▸ **Stored data**:

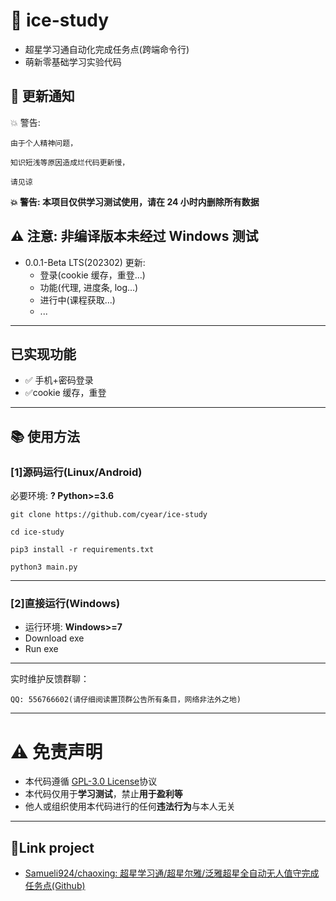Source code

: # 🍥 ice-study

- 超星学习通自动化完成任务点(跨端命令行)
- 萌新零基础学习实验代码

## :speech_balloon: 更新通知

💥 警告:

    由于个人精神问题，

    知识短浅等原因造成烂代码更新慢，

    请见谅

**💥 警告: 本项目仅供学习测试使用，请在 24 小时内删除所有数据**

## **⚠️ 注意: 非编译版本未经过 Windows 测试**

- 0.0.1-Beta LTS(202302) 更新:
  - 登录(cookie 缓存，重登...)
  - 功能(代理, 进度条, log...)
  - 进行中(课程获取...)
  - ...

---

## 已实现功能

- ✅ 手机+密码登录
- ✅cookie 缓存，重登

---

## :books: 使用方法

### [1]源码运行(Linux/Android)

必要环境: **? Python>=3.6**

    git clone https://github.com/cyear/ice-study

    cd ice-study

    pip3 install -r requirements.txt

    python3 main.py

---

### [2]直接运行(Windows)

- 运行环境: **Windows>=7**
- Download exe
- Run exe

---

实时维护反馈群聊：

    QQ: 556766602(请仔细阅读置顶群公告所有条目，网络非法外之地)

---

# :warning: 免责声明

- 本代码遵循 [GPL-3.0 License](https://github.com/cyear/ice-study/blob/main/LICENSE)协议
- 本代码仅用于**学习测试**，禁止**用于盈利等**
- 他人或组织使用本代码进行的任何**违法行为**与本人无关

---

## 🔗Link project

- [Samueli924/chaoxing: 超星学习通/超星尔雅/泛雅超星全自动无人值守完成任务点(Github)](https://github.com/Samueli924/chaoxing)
...
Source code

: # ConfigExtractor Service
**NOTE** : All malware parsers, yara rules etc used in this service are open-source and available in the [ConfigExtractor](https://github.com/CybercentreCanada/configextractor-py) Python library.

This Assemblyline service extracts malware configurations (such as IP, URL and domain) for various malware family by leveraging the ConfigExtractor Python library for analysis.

▸ **Work to be completed**: Would you please give the number of lines in this material containing the string "library", with no further text?

▸ **Answer below**: 2